# Your assignment:
Below are records to repeat exactly; copy them without the pictures.

# Supplied records:
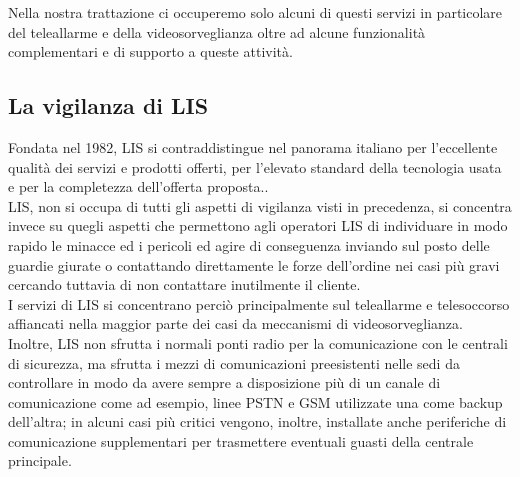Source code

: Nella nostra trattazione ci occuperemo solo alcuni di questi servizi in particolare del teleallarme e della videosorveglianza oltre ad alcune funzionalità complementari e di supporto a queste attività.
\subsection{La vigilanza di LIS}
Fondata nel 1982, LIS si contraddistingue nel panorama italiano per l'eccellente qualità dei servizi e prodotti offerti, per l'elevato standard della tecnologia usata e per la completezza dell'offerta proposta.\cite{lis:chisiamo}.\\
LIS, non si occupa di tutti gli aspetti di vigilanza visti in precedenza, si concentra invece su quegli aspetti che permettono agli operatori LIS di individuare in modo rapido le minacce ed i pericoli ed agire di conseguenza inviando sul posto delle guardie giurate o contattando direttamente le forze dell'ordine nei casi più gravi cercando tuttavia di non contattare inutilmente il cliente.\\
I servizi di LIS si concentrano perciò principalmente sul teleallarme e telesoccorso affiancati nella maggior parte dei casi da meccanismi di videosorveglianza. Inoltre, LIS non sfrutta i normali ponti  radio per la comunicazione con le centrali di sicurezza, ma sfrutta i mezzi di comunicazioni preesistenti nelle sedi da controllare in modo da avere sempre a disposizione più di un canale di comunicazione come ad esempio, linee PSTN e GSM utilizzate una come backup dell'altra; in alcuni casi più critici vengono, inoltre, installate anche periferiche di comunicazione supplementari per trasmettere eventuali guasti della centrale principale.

# Solution to this task:
Source code

: Nella nostra trattazione ci occuperemo solo alcuni di questi servizi in particolare del teleallarme e della videosorveglianza oltre ad alcune funzionalità complementari e di supporto a queste attività.
\subsection{La vigilanza di LIS}
Fondata nel 1982, LIS si contraddistingue nel panorama italiano per l'eccellente qualità dei servizi e prodotti offerti, per l'elevato standard della tecnologia usata e per la completezza dell'offerta proposta.\cite{lis:chisiamo}.\\
LIS, non si occupa di tutti gli aspetti di vigilanza visti in precedenza, si concentra invece su quegli aspetti che permettono agli operatori LIS di individuare in modo rapido le minacce ed i pericoli ed agire di conseguenza inviando sul posto delle guardie giurate o contattando direttamente le forze dell'ordine nei casi più gravi cercando tuttavia di non contattare inutilmente il cliente.\\
I servizi di LIS si concentrano perciò principalmente sul teleallarme e telesoccorso affiancati nella maggior parte dei casi da meccanismi di videosorveglianza. Inoltre, LIS non sfrutta i normali ponti  radio per la comunicazione con le centrali di sicurezza, ma sfrutta i mezzi di comunicazioni preesistenti nelle sedi da controllare in modo da avere sempre a disposizione più di un canale di comunicazione come ad esempio, linee PSTN e GSM utilizzate una come backup dell'altra; in alcuni casi più critici vengono, inoltre, installate anche periferiche di comunicazione supplementari per trasmettere eventuali guasti della centrale principale.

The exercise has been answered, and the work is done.